# [Work instruction]
Please set down each of the lines below once more, exactly, omitting all pictures.

::::::::

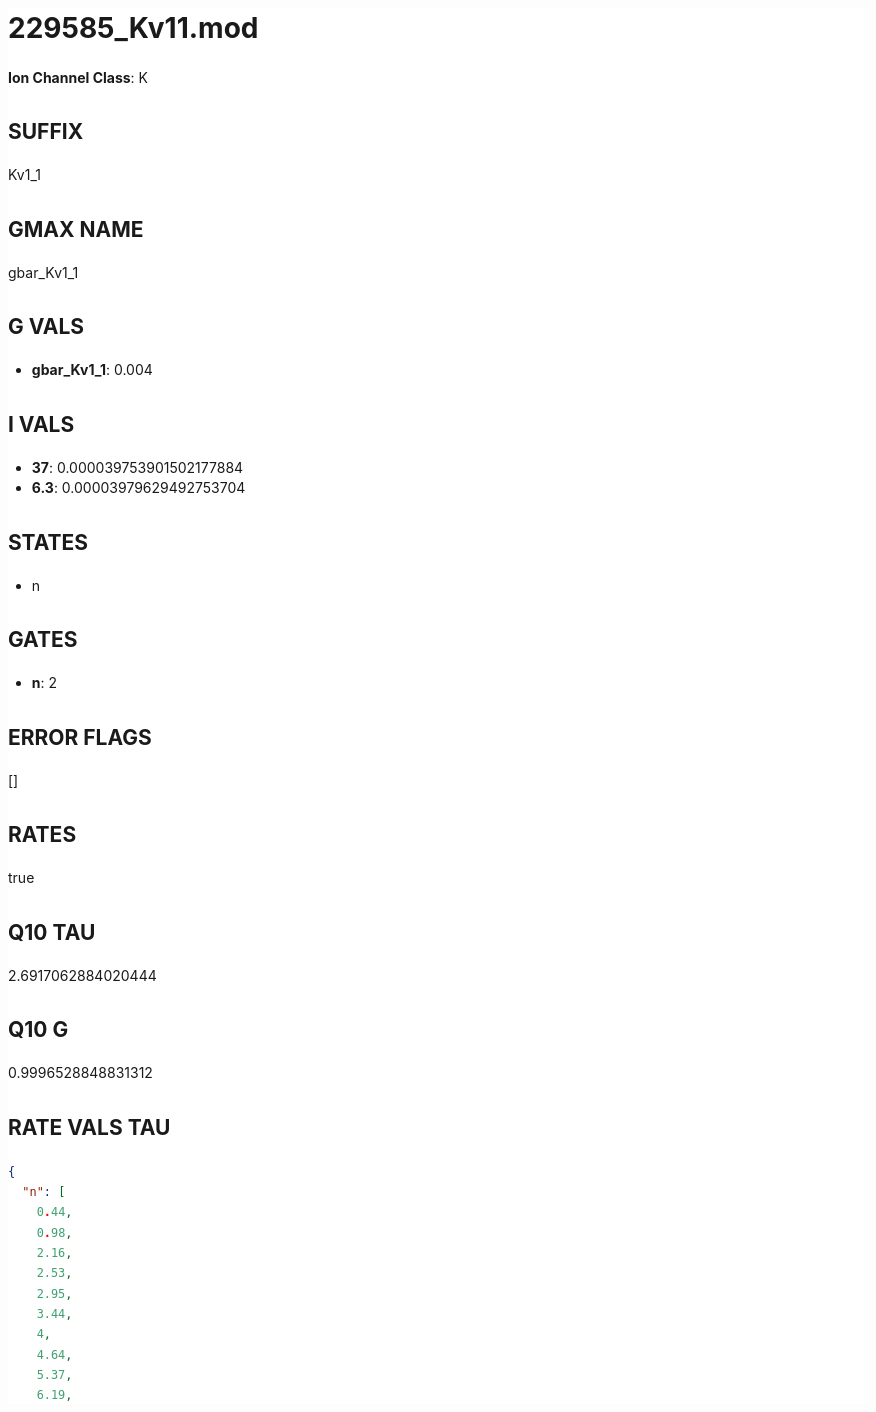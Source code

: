 # 229585_Kv11.mod

**Ion Channel Class**: K

## SUFFIX

Kv1_1

## GMAX NAME

gbar_Kv1_1

## G VALS

- **gbar_Kv1_1**: 0.004

## I VALS

- **37**: 0.000039753901502177884
- **6.3**: 0.00003979629492753704

## STATES

- n

## GATES

- **n**: 2

## ERROR FLAGS

[]

## RATES

true

## Q10 TAU

2.6917062884020444

## Q10 G

0.9996528848831312

## RATE VALS TAU

```json
{
  "n": [
    0.44,
    0.98,
    2.16,
    2.53,
    2.95,
    3.44,
    4,
    4.64,
    5.37,
    6.19,
```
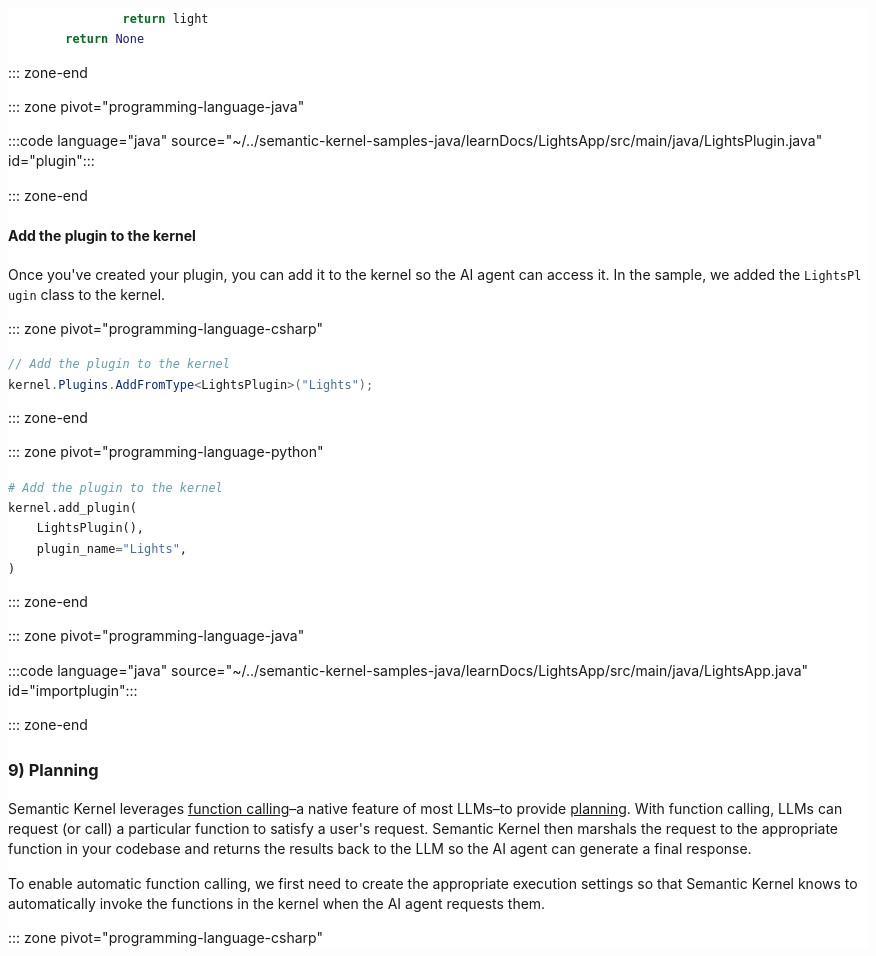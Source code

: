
 ```python
                return light
        return None
```

::: zone-end

::: zone pivot="programming-language-java"

:::code language="java" source="~/../semantic-kernel-samples-java/learnDocs/LightsApp/src/main/java/LightsPlugin.java" id="plugin":::

::: zone-end

#### Add the plugin to the kernel

Once you've created your plugin, you can add it to the kernel so the AI agent can access it. In the sample, we added the `LightsPlugin` class to the kernel.

::: zone pivot="programming-language-csharp"

```csharp
// Add the plugin to the kernel
kernel.Plugins.AddFromType<LightsPlugin>("Lights");
```

::: zone-end

::: zone pivot="programming-language-python"

```python
# Add the plugin to the kernel
kernel.add_plugin(
    LightsPlugin(),
    plugin_name="Lights",
)
```

::: zone-end

::: zone pivot="programming-language-java"

:::code language="java" source="~/../semantic-kernel-samples-java/learnDocs/LightsApp/src/main/java/LightsApp.java" id="importplugin":::

::: zone-end

### 9) Planning

Semantic Kernel leverages [function calling](../concepts/ai-services/chat-completion/function-calling/index.md)–a native feature of most  LLMs–to provide [planning](../concepts/planning.md). With function calling, LLMs can request (or call) a particular function to satisfy a user's request. Semantic Kernel then marshals the request to the appropriate function in your codebase and returns the results back to the LLM so the AI agent can generate a final response.

To enable automatic function calling, we first need to create the appropriate execution settings so that Semantic Kernel knows to automatically invoke the functions in the kernel when the AI agent requests them.

::: zone pivot="programming-language-csharp"

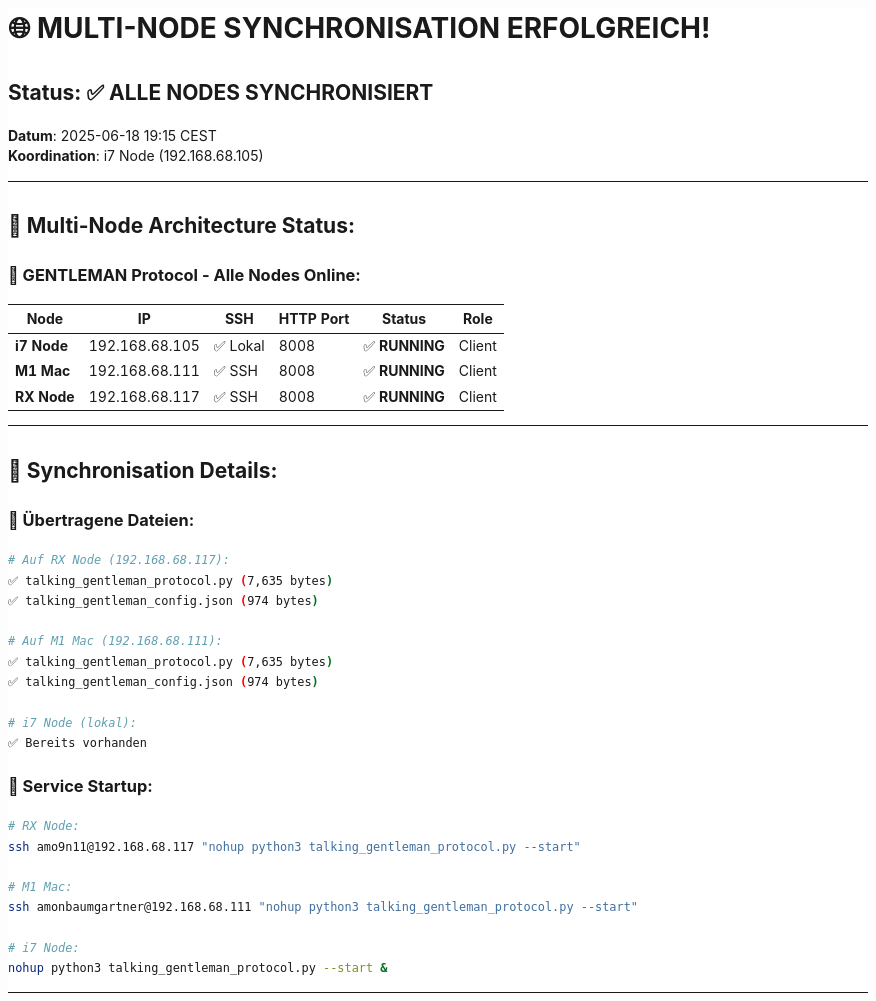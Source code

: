 # 🌐 MULTI-NODE SYNCHRONISATION ERFOLGREICH!

## **Status: ✅ ALLE NODES SYNCHRONISIERT**
**Datum**: 2025-06-18 19:15 CEST  
**Koordination**: i7 Node (192.168.68.105)  

---

## **🎯 Multi-Node Architecture Status:**

### **🚀 GENTLEMAN Protocol - Alle Nodes Online:**

| Node | IP | SSH | HTTP Port | Status | Role |
|------|----|----|-----------|--------|------|
| **i7 Node** | 192.168.68.105 | ✅ Lokal | 8008 | ✅ **RUNNING** | Client |
| **M1 Mac** | 192.168.68.111 | ✅ SSH | 8008 | ✅ **RUNNING** | Client |  
| **RX Node** | 192.168.68.117 | ✅ SSH | 8008 | ✅ **RUNNING** | Client |

---

## **📡 Synchronisation Details:**

### **🔧 Übertragene Dateien:**
```bash
# Auf RX Node (192.168.68.117):
✅ talking_gentleman_protocol.py (7,635 bytes)
✅ talking_gentleman_config.json (974 bytes)

# Auf M1 Mac (192.168.68.111):
✅ talking_gentleman_protocol.py (7,635 bytes)  
✅ talking_gentleman_config.json (974 bytes)

# i7 Node (lokal):
✅ Bereits vorhanden
```

### **🚀 Service Startup:**
```bash
# RX Node: 
ssh amo9n11@192.168.68.117 "nohup python3 talking_gentleman_protocol.py --start"

# M1 Mac:
ssh amonbaumgartner@192.168.68.111 "nohup python3 talking_gentleman_protocol.py --start"

# i7 Node:
nohup python3 talking_gentleman_protocol.py --start &
```

---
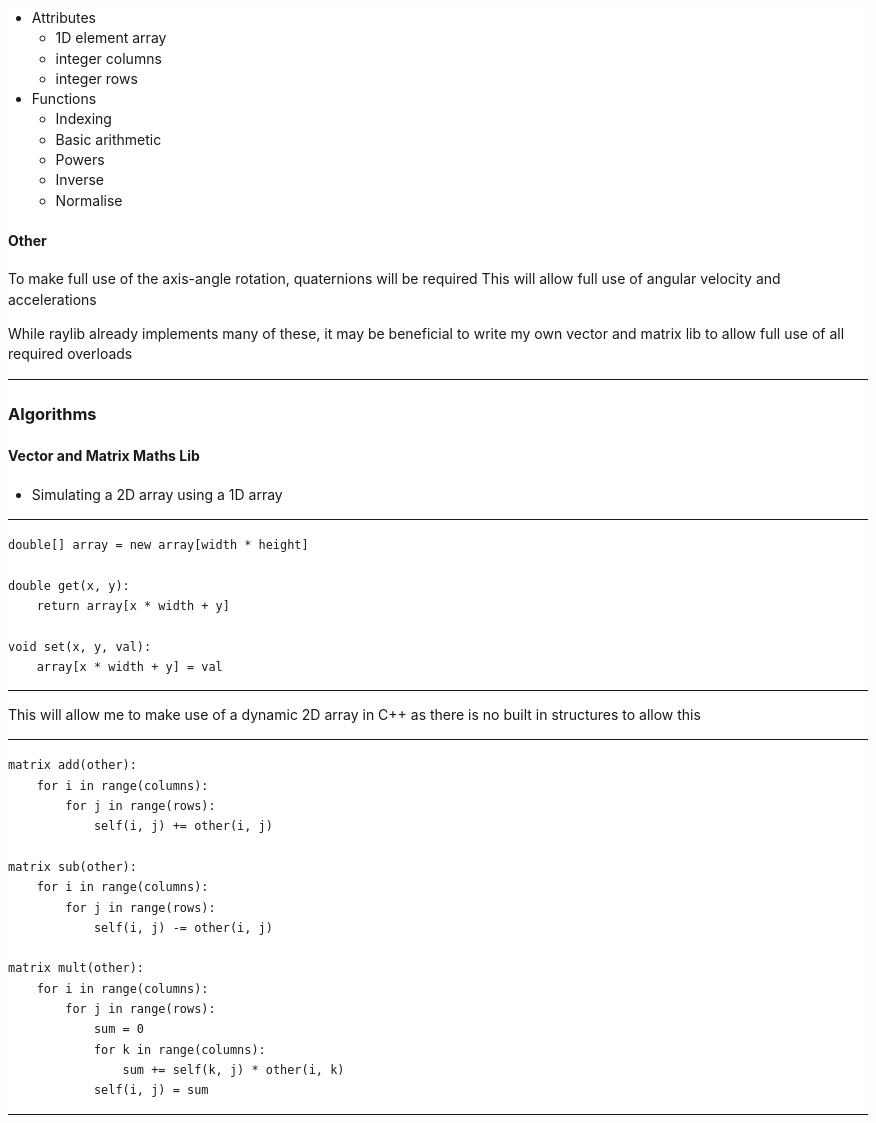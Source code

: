 - Attributes
	- 1D element array
	- integer columns
	- integer rows
- Functions
	- Indexing
	- Basic arithmetic
	- Powers
	- Inverse
	- Normalise

#### Other

To make full use of the axis-angle rotation, quaternions will be required
This will allow full use of angular velocity and accelerations

While raylib already implements many of these, it may be beneficial to write my own vector and matrix lib to allow full use of all required overloads

---
### Algorithms

#### Vector and Matrix Maths Lib

- Simulating a 2D array using a 1D array

---

```
double[] array = new array[width * height]

double get(x, y):
	return array[x * width + y]

void set(x, y, val):
	array[x * width + y] = val
```

---

This will allow me to make use of a dynamic 2D array in C++ as there is no built in structures to allow this

---

```
matrix add(other):
	for i in range(columns):
		for j in range(rows):
			self(i, j) += other(i, j)

matrix sub(other):
	for i in range(columns):
		for j in range(rows):
			self(i, j) -= other(i, j)

matrix mult(other):
	for i in range(columns):
		for j in range(rows):
			sum = 0
			for k in range(columns):
				sum += self(k, j) * other(i, k)
			self(i, j) = sum
```

---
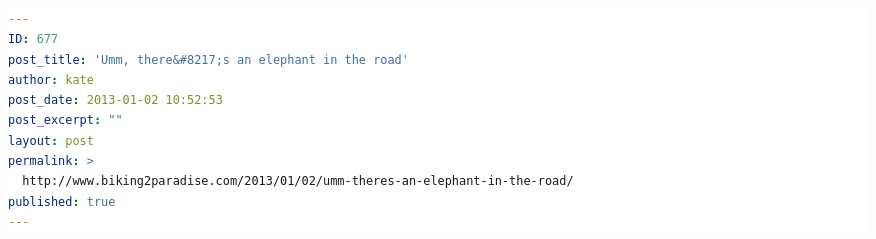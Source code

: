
 ```yaml
---
ID: 677
post_title: 'Umm, there&#8217;s an elephant in the road'
author: kate
post_date: 2013-01-02 10:52:53
post_excerpt: ""
layout: post
permalink: >
  http://www.biking2paradise.com/2013/01/02/umm-theres-an-elephant-in-the-road/
published: true
---
```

::::::::

# [Solution below]
Source code

: # 229585_Kv11.mod

**Ion Channel Class**: K

## SUFFIX

Kv1_1

## GMAX NAME

gbar_Kv1_1

## G VALS

- **gbar_Kv1_1**: 0.004

## I VALS

- **37**: 0.000039753901502177884
- **6.3**: 0.00003979629492753704

## STATES

- n

## GATES

- **n**: 2

## ERROR FLAGS

[]

## RATES

true

## Q10 TAU

2.6917062884020444

## Q10 G

0.9996528848831312

## RATE VALS TAU

```json
{
  "n": [
    0.44,
    0.98,
    2.16,
    2.53,
    2.95,
    3.44,
    4,
    4.64,
    5.37,
    6.19,
```
Source code

:
 ```python
                return light
        return None
```

::: zone-end

::: zone pivot="programming-language-java"

:::code language="java" source="~/../semantic-kernel-samples-java/learnDocs/LightsApp/src/main/java/LightsPlugin.java" id="plugin":::

::: zone-end

#### Add the plugin to the kernel

Once you've created your plugin, you can add it to the kernel so the AI agent can access it. In the sample, we added the `LightsPlugin` class to the kernel.

::: zone pivot="programming-language-csharp"

```csharp
// Add the plugin to the kernel
kernel.Plugins.AddFromType<LightsPlugin>("Lights");
```

::: zone-end

::: zone pivot="programming-language-python"

```python
# Add the plugin to the kernel
kernel.add_plugin(
    LightsPlugin(),
    plugin_name="Lights",
)
```

::: zone-end

::: zone pivot="programming-language-java"

:::code language="java" source="~/../semantic-kernel-samples-java/learnDocs/LightsApp/src/main/java/LightsApp.java" id="importplugin":::

::: zone-end

### 9) Planning

Semantic Kernel leverages [function calling](../concepts/ai-services/chat-completion/function-calling/index.md)–a native feature of most  LLMs–to provide [planning](../concepts/planning.md). With function calling, LLMs can request (or call) a particular function to satisfy a user's request. Semantic Kernel then marshals the request to the appropriate function in your codebase and returns the results back to the LLM so the AI agent can generate a final response.

To enable automatic function calling, we first need to create the appropriate execution settings so that Semantic Kernel knows to automatically invoke the functions in the kernel when the AI agent requests them.

::: zone pivot="programming-language-csharp"

Source code

: # 🌐 MULTI-NODE SYNCHRONISATION ERFOLGREICH!

## **Status: ✅ ALLE NODES SYNCHRONISIERT**
**Datum**: 2025-06-18 19:15 CEST  
**Koordination**: i7 Node (192.168.68.105)  

---

## **🎯 Multi-Node Architecture Status:**

### **🚀 GENTLEMAN Protocol - Alle Nodes Online:**

| Node | IP | SSH | HTTP Port | Status | Role |
|------|----|----|-----------|--------|------|
| **i7 Node** | 192.168.68.105 | ✅ Lokal | 8008 | ✅ **RUNNING** | Client |
| **M1 Mac** | 192.168.68.111 | ✅ SSH | 8008 | ✅ **RUNNING** | Client |  
| **RX Node** | 192.168.68.117 | ✅ SSH | 8008 | ✅ **RUNNING** | Client |

---

## **📡 Synchronisation Details:**

### **🔧 Übertragene Dateien:**
```bash
# Auf RX Node (192.168.68.117):
✅ talking_gentleman_protocol.py (7,635 bytes)
✅ talking_gentleman_config.json (974 bytes)

# Auf M1 Mac (192.168.68.111):
✅ talking_gentleman_protocol.py (7,635 bytes)  
✅ talking_gentleman_config.json (974 bytes)

# i7 Node (lokal):
✅ Bereits vorhanden
```

### **🚀 Service Startup:**
```bash
# RX Node: 
ssh amo9n11@192.168.68.117 "nohup python3 talking_gentleman_protocol.py --start"

# M1 Mac:
ssh amonbaumgartner@192.168.68.111 "nohup python3 talking_gentleman_protocol.py --start"

# i7 Node:
nohup python3 talking_gentleman_protocol.py --start &
```

---
Source code

: - Attributes
	- 1D element array
	- integer columns
	- integer rows
- Functions
	- Indexing
	- Basic arithmetic
	- Powers
	- Inverse
	- Normalise

#### Other

To make full use of the axis-angle rotation, quaternions will be required
This will allow full use of angular velocity and accelerations

While raylib already implements many of these, it may be beneficial to write my own vector and matrix lib to allow full use of all required overloads

---
### Algorithms

#### Vector and Matrix Maths Lib

- Simulating a 2D array using a 1D array

---

```
double[] array = new array[width * height]

double get(x, y):
	return array[x * width + y]

void set(x, y, val):
	array[x * width + y] = val
```

---

This will allow me to make use of a dynamic 2D array in C++ as there is no built in structures to allow this

---

```
matrix add(other):
	for i in range(columns):
		for j in range(rows):
			self(i, j) += other(i, j)

matrix sub(other):
	for i in range(columns):
		for j in range(rows):
			self(i, j) -= other(i, j)

matrix mult(other):
	for i in range(columns):
		for j in range(rows):
			sum = 0
			for k in range(columns):
				sum += self(k, j) * other(i, k)
			self(i, j) = sum
```

---
Source code

:
 ```yaml
---
ID: 677
post_title: 'Umm, there&#8217;s an elephant in the road'
author: kate
post_date: 2013-01-02 10:52:53
post_excerpt: ""
layout: post
permalink: >
  http://www.biking2paradise.com/2013/01/02/umm-theres-an-elephant-in-the-road/
published: true
---
```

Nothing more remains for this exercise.